__THE TASK__
Could you retype, exactly as written, every line from the top of the records through the line that contains "Per modificare la"?

__GIVEN INFORMATION__
+===+

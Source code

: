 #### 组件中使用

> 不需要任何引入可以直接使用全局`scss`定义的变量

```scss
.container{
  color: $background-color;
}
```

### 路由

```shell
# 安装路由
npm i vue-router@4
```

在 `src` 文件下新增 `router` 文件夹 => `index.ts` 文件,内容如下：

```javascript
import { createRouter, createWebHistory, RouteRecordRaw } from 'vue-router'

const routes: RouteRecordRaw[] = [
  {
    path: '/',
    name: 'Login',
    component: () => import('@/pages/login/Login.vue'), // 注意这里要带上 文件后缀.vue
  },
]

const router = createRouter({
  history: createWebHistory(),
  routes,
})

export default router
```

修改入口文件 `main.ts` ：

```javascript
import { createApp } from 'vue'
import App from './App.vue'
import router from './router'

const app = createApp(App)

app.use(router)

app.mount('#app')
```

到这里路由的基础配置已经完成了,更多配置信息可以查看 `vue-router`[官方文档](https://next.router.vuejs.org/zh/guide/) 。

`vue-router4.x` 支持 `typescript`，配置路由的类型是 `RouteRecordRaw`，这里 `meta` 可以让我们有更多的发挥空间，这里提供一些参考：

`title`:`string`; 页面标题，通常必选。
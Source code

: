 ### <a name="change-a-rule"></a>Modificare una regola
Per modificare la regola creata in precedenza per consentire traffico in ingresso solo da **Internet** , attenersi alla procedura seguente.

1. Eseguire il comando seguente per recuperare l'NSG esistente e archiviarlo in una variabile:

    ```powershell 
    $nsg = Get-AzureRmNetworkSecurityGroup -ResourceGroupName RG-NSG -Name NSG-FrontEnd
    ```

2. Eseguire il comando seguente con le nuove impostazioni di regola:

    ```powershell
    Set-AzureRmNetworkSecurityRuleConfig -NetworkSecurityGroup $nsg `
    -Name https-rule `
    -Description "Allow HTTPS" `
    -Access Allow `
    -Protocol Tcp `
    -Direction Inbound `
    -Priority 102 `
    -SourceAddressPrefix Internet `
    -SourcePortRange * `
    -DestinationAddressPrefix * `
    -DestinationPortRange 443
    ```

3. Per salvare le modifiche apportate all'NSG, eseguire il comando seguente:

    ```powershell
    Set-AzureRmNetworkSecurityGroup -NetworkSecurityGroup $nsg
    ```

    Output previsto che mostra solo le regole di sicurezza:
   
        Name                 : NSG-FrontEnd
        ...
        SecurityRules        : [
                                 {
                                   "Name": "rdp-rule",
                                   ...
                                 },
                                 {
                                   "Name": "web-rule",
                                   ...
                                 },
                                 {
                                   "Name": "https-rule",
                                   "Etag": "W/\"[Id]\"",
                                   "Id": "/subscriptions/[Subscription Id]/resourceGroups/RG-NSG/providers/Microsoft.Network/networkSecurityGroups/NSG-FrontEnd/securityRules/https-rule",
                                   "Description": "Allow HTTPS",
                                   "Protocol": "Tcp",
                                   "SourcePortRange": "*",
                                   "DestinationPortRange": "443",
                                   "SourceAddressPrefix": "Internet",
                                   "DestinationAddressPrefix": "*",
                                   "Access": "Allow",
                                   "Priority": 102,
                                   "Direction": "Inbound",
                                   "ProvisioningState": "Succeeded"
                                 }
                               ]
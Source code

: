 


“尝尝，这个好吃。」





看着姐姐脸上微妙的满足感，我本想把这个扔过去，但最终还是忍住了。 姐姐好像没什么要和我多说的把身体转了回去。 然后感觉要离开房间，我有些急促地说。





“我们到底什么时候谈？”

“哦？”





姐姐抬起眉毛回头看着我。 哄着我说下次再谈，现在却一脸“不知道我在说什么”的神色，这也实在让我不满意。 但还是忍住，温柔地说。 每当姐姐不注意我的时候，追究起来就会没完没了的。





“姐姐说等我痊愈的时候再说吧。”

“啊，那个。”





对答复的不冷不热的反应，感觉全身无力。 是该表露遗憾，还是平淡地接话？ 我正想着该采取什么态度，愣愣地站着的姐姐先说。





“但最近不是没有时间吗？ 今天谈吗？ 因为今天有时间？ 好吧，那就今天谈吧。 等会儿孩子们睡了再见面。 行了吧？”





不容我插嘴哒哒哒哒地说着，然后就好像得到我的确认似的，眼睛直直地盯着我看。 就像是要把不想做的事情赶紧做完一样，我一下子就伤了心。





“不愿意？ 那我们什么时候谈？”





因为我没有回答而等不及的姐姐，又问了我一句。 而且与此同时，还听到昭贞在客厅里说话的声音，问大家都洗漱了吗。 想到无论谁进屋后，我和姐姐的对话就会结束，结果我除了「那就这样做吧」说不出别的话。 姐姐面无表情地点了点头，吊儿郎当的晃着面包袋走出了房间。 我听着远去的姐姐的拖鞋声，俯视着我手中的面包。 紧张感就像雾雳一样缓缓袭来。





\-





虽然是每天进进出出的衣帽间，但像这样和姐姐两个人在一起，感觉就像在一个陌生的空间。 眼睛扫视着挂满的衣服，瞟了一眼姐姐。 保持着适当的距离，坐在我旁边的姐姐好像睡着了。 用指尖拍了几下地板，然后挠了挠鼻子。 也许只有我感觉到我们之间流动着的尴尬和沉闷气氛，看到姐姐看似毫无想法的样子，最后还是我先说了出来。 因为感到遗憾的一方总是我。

+===+

__RESULT__
Source code

: #### 组件中使用

> 不需要任何引入可以直接使用全局`scss`定义的变量

```scss
.container{
  color: $background-color;
}
```

### 路由

```shell
# 安装路由
npm i vue-router@4
```

在 `src` 文件下新增 `router` 文件夹 => `index.ts` 文件,内容如下：

```javascript
import { createRouter, createWebHistory, RouteRecordRaw } from 'vue-router'

const routes: RouteRecordRaw[] = [
  {
    path: '/',
    name: 'Login',
    component: () => import('@/pages/login/Login.vue'), // 注意这里要带上 文件后缀.vue
  },
]

const router = createRouter({
  history: createWebHistory(),
  routes,
})

export default router
```

修改入口文件 `main.ts` ：

```javascript
import { createApp } from 'vue'
import App from './App.vue'
import router from './router'

const app = createApp(App)

app.use(router)

app.mount('#app')
```

到这里路由的基础配置已经完成了,更多配置信息可以查看 `vue-router`[官方文档](https://next.router.vuejs.org/zh/guide/) 。

`vue-router4.x` 支持 `typescript`，配置路由的类型是 `RouteRecordRaw`，这里 `meta` 可以让我们有更多的发挥空间，这里提供一些参考：

`title`:`string`; 页面标题，通常必选。
Source code

: ### <a name="change-a-rule"></a>Modificare una regola
Per modificare la regola creata in precedenza per consentire traffico in ingresso solo da **Internet** , attenersi alla procedura seguente.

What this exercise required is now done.